By way of a country-specific example, one of the largest wind farms in Austria is being built in Burgenland, which is expected to be completed by the end of 2021. The entire wind farm will have capacity of 143 MW and provide around 90,000 households with electricity. The facility will be run by PÜSPÖK Group, a family-run business based in Burgenland.
To highlight the current investor demand for renewable assets, Foresight Group, an independent infrastructure and private equity investment manager, recently made the second investment by Foresight Energy Infrastructure Partners (FEIP), into two operational wind farms located in the Castile and León region of Spain.
This represents Foresight’s second acquisition from subsidiaries of wpd AG (“wpd”), one of Europe’s leading wind energy developers and operators, following the acquisition of a 50MW German wind portfolio in December 2018.
Richard Thompson, Partner at Foresight and Co-manager of FEIP, said: “We plan to secure independent EU Taxonomy verification for this portfolio which will make a visible contribution to the EU’s goal of Net Zero by 2050.”
Hirte believes that private debt structures will continue to be a key investment trend in Europe over the coming years.
“There are more and more debt structures being established. It’s a trend we’ve been seeing in Europe for a number of years as banks scale back their lending. Asset managers have sought to close that funding gap since the ’08 financial crash.
“I would assume we will keep on seeing these private debt vehicles come to market,” suggests Hirte.
Schroders has just raised EUR312 million for an initial close of its second pan-European infrastructure debt fund. It is aiming to raise EUR750 million in total.
The Schroder Euro Enhanced Infrastructure Debt Fund II (Julie II) is managed by Schroder Aida, the specialist infrastructure finance subsidiary launched by Schroders in 2015. “We continue to see exciting investment opportunities in the sub-investment grade infrastructure debt space and we expect to deploy this second vintage as efficiently as the first fund,” commented Augustin Segard, Head of Enhanced Infrastructure Debt and Fund Manager.
For those who are looking to invest in Europe’s green energy transition, Luxembourg remains the preferred jurisdictional option. A large number of global asset managers view the Grand Duchy as their European hub for international fund distribution.
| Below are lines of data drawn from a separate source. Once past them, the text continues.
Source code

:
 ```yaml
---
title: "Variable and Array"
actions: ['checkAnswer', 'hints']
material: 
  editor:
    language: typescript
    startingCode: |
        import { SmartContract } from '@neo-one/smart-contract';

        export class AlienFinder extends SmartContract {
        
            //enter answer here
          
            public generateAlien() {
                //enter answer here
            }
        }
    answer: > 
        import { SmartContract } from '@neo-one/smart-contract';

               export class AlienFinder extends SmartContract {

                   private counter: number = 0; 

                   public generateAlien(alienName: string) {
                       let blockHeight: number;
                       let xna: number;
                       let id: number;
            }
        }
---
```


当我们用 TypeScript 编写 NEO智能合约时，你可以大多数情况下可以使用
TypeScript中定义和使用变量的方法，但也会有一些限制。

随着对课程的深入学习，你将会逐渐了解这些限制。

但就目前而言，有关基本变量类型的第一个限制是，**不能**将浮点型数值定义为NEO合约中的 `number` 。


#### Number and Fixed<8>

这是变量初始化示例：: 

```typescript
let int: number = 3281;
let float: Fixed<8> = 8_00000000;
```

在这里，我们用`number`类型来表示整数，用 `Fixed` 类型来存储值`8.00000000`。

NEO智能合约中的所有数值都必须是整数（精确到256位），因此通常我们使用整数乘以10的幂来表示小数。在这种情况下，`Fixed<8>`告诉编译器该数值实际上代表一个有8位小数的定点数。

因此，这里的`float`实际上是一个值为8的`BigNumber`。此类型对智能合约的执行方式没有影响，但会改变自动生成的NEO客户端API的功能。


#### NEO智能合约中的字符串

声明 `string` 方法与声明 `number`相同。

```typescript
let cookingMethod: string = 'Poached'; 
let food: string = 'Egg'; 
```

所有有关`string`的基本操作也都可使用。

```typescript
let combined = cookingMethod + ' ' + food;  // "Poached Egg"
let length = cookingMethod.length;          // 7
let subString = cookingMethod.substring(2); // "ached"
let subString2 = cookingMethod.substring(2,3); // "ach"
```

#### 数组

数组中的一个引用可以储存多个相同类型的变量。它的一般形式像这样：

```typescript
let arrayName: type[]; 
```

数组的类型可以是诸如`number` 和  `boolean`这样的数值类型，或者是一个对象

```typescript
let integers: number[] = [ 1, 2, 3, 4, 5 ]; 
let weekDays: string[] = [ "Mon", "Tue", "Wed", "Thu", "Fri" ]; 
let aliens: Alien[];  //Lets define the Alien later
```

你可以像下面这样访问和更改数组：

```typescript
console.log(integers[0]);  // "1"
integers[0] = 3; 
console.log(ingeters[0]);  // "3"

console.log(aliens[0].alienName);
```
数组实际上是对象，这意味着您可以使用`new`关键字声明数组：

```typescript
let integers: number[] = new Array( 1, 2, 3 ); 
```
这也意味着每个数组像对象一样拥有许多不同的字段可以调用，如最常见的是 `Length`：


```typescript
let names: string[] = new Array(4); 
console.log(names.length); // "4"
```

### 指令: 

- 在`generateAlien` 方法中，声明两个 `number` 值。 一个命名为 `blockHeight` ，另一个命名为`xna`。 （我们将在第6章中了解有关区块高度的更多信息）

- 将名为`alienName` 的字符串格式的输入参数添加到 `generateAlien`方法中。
“We do see a lot of US private equity houses using the Special Limited Partnership (‘SCSp),” states Hirte. “The way the SCSp has been designed is very similar to what US managers are used to with a Cayman/Delaware structure; it is based on the Anglo-Saxon LP structure. A manager can combine the advantages of both the SCSp, from a legal structuring perspective, with the Reserved AIF, from a fund structuring perspective.”
Luxembourg’s fund universe is well represented, offering managers a range of regulated and unregulated options.
The Specialised Investment Fund (SIF) is a fully regulated AIFMD-compliant fund, requiring an independent depositary and license approval from the CSSF, Luxembourg’s financial regulator. As such, this introduces a double layer of regulation, impacting managers at both the AIFM level and the Fund level.
“However, with respect to the RAIF, Luxembourg does exactly what the AIFMD wants, which is purely to supervise the activities of the manager. The RAIF itself is not regulated. As long as you have an approved AIFM managing the fund, you save the fund regulation part, which allows for a speedier time to market. You don’t need to wait for CSSF approval before marketing the fund,” adds Hirte.
In his view, Luxembourg has done a good job creating a flexible funds environment for international fund managers.
“It started with the UCITS fund but the SIF is now also widely recognised across the globe. The legislator has also demonstrated that it is very flexible. When AIFMD was first introduced, the Luxembourgish legislator created the RAIF, the SCSp. It has always been able to adapt to new regulations very quickly.
“The jurisdiction has been able to attract a lot of expertise. There is a deep pool of qualified, international talent working in Luxembourg.
“There is also a well-established service provider infrastructure in place, which has been built over the last three decades to support managers’ fund activities,” explains Hirte.
With all of the key fund, legal and service provider blocks in place, Luxembourg is well-poised to support private fund groups as they seek out value in Europe over the next decade.
Attracting private market participants will be key to Europe achieving its Apollo 11 mission, and realising its man on the moon ambitions.